Work item: Give back an exact copy of the entries beneath, minus the pictures.

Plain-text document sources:
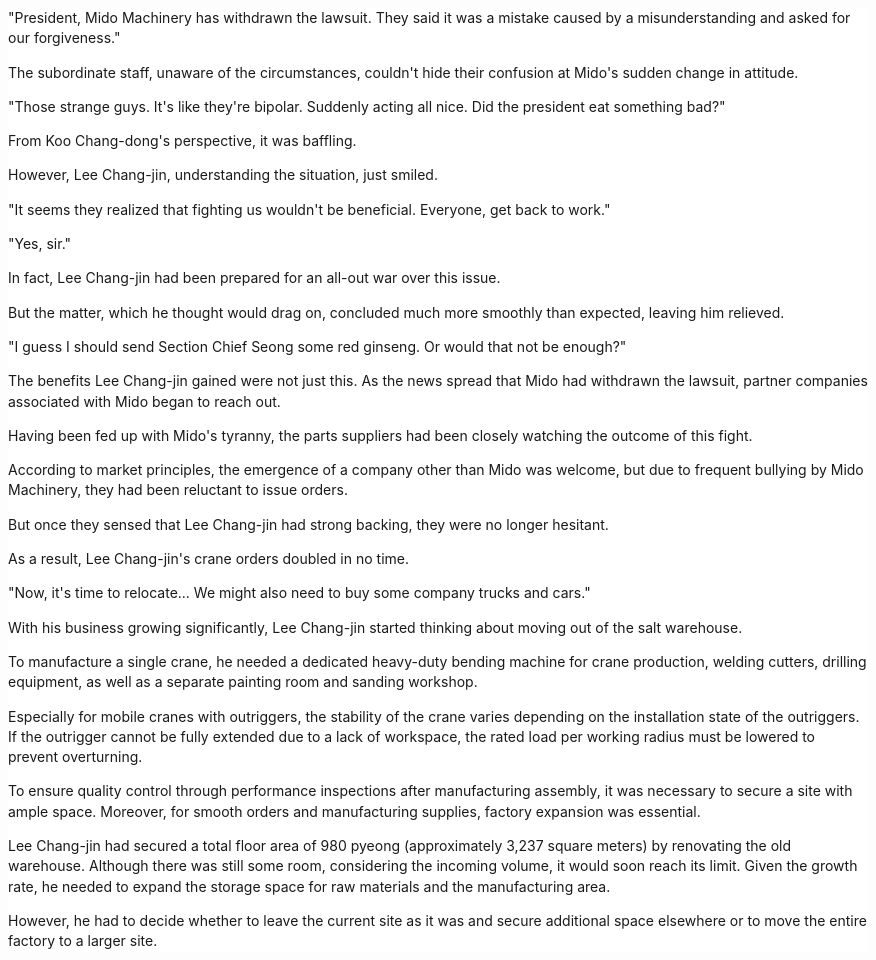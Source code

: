 "President, Mido Machinery has withdrawn the lawsuit. They said it was a mistake caused by a misunderstanding and asked for our forgiveness."

The subordinate staff, unaware of the circumstances, couldn't hide their confusion at Mido's sudden change in attitude.

"Those strange guys. It's like they're bipolar. Suddenly acting all nice. Did the president eat something bad?"

From Koo Chang-dong's perspective, it was baffling.

However, Lee Chang-jin, understanding the situation, just smiled.

"It seems they realized that fighting us wouldn't be beneficial. Everyone, get back to work."

"Yes, sir."

In fact, Lee Chang-jin had been prepared for an all-out war over this issue.

But the matter, which he thought would drag on, concluded much more smoothly than expected, leaving him relieved.

"I guess I should send Section Chief Seong some red ginseng. Or would that not be enough?"

The benefits Lee Chang-jin gained were not just this. As the news spread that Mido had withdrawn the lawsuit, partner companies associated with Mido began to reach out.

Having been fed up with Mido's tyranny, the parts suppliers had been closely watching the outcome of this fight.

According to market principles, the emergence of a company other than Mido was welcome, but due to frequent bullying by Mido Machinery, they had been reluctant to issue orders.

But once they sensed that Lee Chang-jin had strong backing, they were no longer hesitant.

As a result, Lee Chang-jin's crane orders doubled in no time.

"Now, it's time to relocate... We might also need to buy some company trucks and cars."

With his business growing significantly, Lee Chang-jin started thinking about moving out of the salt warehouse.

To manufacture a single crane, he needed a dedicated heavy-duty bending machine for crane production, welding cutters, drilling equipment, as well as a separate painting room and sanding workshop.

Especially for mobile cranes with outriggers, the stability of the crane varies depending on the installation state of the outriggers. If the outrigger cannot be fully extended due to a lack of workspace, the rated load per working radius must be lowered to prevent overturning.

To ensure quality control through performance inspections after manufacturing assembly, it was necessary to secure a site with ample space. Moreover, for smooth orders and manufacturing supplies, factory expansion was essential.

Lee Chang-jin had secured a total floor area of 980 pyeong (approximately 3,237 square meters) by renovating the old warehouse. Although there was still some room, considering the incoming volume, it would soon reach its limit. Given the growth rate, he needed to expand the storage space for raw materials and the manufacturing area.

However, he had to decide whether to leave the current site as it was and secure additional space elsewhere or to move the entire factory to a larger site.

Answer:
Source code

: "President, Mido Machinery has withdrawn the lawsuit. They said it was a mistake caused by a misunderstanding and asked for our forgiveness."

The subordinate staff, unaware of the circumstances, couldn't hide their confusion at Mido's sudden change in attitude.

"Those strange guys. It's like they're bipolar. Suddenly acting all nice. Did the president eat something bad?"

From Koo Chang-dong's perspective, it was baffling.

However, Lee Chang-jin, understanding the situation, just smiled.

"It seems they realized that fighting us wouldn't be beneficial. Everyone, get back to work."

"Yes, sir."

In fact, Lee Chang-jin had been prepared for an all-out war over this issue.

But the matter, which he thought would drag on, concluded much more smoothly than expected, leaving him relieved.

"I guess I should send Section Chief Seong some red ginseng. Or would that not be enough?"

The benefits Lee Chang-jin gained were not just this. As the news spread that Mido had withdrawn the lawsuit, partner companies associated with Mido began to reach out.

Having been fed up with Mido's tyranny, the parts suppliers had been closely watching the outcome of this fight.

According to market principles, the emergence of a company other than Mido was welcome, but due to frequent bullying by Mido Machinery, they had been reluctant to issue orders.

But once they sensed that Lee Chang-jin had strong backing, they were no longer hesitant.

As a result, Lee Chang-jin's crane orders doubled in no time.

"Now, it's time to relocate... We might also need to buy some company trucks and cars."

With his business growing significantly, Lee Chang-jin started thinking about moving out of the salt warehouse.

To manufacture a single crane, he needed a dedicated heavy-duty bending machine for crane production, welding cutters, drilling equipment, as well as a separate painting room and sanding workshop.

Especially for mobile cranes with outriggers, the stability of the crane varies depending on the installation state of the outriggers. If the outrigger cannot be fully extended due to a lack of workspace, the rated load per working radius must be lowered to prevent overturning.

To ensure quality control through performance inspections after manufacturing assembly, it was necessary to secure a site with ample space. Moreover, for smooth orders and manufacturing supplies, factory expansion was essential.

Lee Chang-jin had secured a total floor area of 980 pyeong (approximately 3,237 square meters) by renovating the old warehouse. Although there was still some room, considering the incoming volume, it would soon reach its limit. Given the growth rate, he needed to expand the storage space for raw materials and the manufacturing area.

However, he had to decide whether to leave the current site as it was and secure additional space elsewhere or to move the entire factory to a larger site.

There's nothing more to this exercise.